#### Exercise description
Your job is to report every line of the entries that has "error".

[Items from a data source]
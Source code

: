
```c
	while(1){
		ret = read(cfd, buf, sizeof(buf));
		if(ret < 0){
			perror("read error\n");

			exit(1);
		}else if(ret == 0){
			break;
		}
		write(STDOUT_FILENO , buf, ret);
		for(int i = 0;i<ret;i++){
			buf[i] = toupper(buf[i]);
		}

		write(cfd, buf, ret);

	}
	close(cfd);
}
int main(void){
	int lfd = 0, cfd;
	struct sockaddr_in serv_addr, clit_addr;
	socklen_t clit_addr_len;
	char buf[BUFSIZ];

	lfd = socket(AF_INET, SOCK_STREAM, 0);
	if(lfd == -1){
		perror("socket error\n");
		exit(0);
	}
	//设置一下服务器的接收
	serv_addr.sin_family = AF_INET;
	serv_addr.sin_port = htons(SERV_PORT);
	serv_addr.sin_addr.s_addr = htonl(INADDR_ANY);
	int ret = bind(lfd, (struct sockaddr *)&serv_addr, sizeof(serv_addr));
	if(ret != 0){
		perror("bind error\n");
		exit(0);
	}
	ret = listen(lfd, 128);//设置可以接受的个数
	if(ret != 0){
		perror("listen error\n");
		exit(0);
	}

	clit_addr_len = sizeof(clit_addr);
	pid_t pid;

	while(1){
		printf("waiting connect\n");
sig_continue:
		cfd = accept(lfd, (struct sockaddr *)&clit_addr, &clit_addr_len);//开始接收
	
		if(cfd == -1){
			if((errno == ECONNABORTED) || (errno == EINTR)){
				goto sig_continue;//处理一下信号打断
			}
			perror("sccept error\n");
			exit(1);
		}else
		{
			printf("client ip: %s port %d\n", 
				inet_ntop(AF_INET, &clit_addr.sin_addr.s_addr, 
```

#### Answer to the problem
			perror("read error\n");
		perror("socket error\n");
		perror("bind error\n");
		perror("listen error\n");
			perror("sccept error\n");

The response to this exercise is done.